In today’s world, a data scientist is expected to be a jack of all trades; a self-learner who has a solid quantitative foundation, an aptitude for programming, infinite intellectual curiosity, and great communication skills.
Instead of relying on personal and professional biases, we wanted to let the data speak for itself. We analyzed 254,000 skill records of self-identified data scientists and ranked each skill by the number of people listing it on their profile.
While “big data” and “hadoop” might still be buzzwords in some circles, they are not even in the top 10 actual skills employed by a garden-variety data scientist. Instead, generic “data analysis,” R, Python, and machine learning lead the way, followed by statistics, SQL, analytics, MATLAB, and Java.
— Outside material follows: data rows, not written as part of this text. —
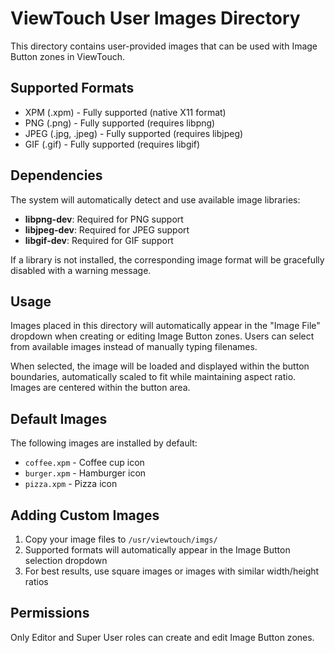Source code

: # ViewTouch User Images Directory

This directory contains user-provided images that can be used with Image Button zones in ViewTouch.

## Supported Formats
- XPM (.xpm) - Fully supported (native X11 format)
- PNG (.png) - Fully supported (requires libpng)
- JPEG (.jpg, .jpeg) - Fully supported (requires libjpeg)
- GIF (.gif) - Fully supported (requires libgif)

## Dependencies
The system will automatically detect and use available image libraries:
- **libpng-dev**: Required for PNG support
- **libjpeg-dev**: Required for JPEG support
- **libgif-dev**: Required for GIF support

If a library is not installed, the corresponding image format will be gracefully disabled with a warning message.

## Usage
Images placed in this directory will automatically appear in the "Image File" dropdown when creating or editing Image Button zones. Users can select from available images instead of manually typing filenames.

When selected, the image will be loaded and displayed within the button boundaries, automatically scaled to fit while maintaining aspect ratio. Images are centered within the button area.

## Default Images
The following images are installed by default:
- `coffee.xpm` - Coffee cup icon
- `burger.xpm` - Hamburger icon
- `pizza.xpm` - Pizza icon

## Adding Custom Images
1. Copy your image files to `/usr/viewtouch/imgs/`
2. Supported formats will automatically appear in the Image Button selection dropdown
3. For best results, use square images or images with similar width/height ratios

## Permissions
Only Editor and Super User roles can create and edit Image Button zones.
Note that data analytics differs from data analysis in that it is a broader term, generally implying an understanding of techniques and methods as opposed to just familiarity with tools for exploring and analyzing data (see this article).
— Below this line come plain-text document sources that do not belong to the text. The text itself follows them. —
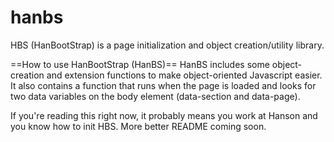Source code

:hanbs
=====

HBS (HanBootStrap) is a page initialization and object creation/utility library.

==How to use HanBootStrap (HanBS)==
HanBS includes some object-creation and extension functions to make object-oriented
Javascript easier. It also contains a function that runs when the page is loaded and looks for two data variables
on the body element (data-section and data-page).

If you're reading this right now, it probably means you work at Hanson and you know how to init HBS. More better README coming soon.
While this ranking does show the most prominent skills in the data science community as a whole, it averages out important hierarchical differences. We took a closer look at LinkedIn data and compared top skills across three different seniority levels: chief, senior, and junior.
The chief data scientist group included people in the C-suite, as well as founders, co-founders, owners and vice-presidents. The senior group consisted of directors of data science, managers, heads of data science, data science leads, principal and senior data scientists. Finally, the junior group included everybody not already captured by the chief and senior groups.
To highlight differences across seniority levels and make these differences easier to digest, we compared each level to the same common denominator: the average data scientist.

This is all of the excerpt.